Task input:
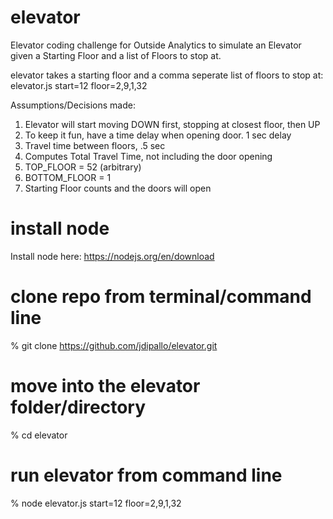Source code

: # elevator
Elevator coding challenge for Outside Analytics to simulate an Elevator given a Starting Floor and a list of Floors to stop at.

elevator takes a starting floor and a comma seperate list of floors to stop at:
elevator.js start=12 floor=2,9,1,32

Assumptions/Decisions made:
1) Elevator will start moving DOWN first, stopping at closest floor, then UP
2) To keep it fun, have a time delay when opening door. 1 sec delay
3) Travel time between floors, .5 sec
4) Computes Total Travel Time, not including the door opening
5) TOP_FLOOR = 52 (arbitrary)
6) BOTTOM_FLOOR = 1
7) Starting Floor counts and the doors will open

# install node
Install node here: https://nodejs.org/en/download

# clone repo from terminal/command line
% git clone https://github.com/jdipallo/elevator.git

# move into the elevator folder/directory
% cd elevator

# run elevator from command line
% node elevator.js start=12 floor=2,9,1,32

Exercise description:
For each line in the entries that contains the string "from", make a copy.

Answer for the task:
# clone repo from terminal/command line
# run elevator from command line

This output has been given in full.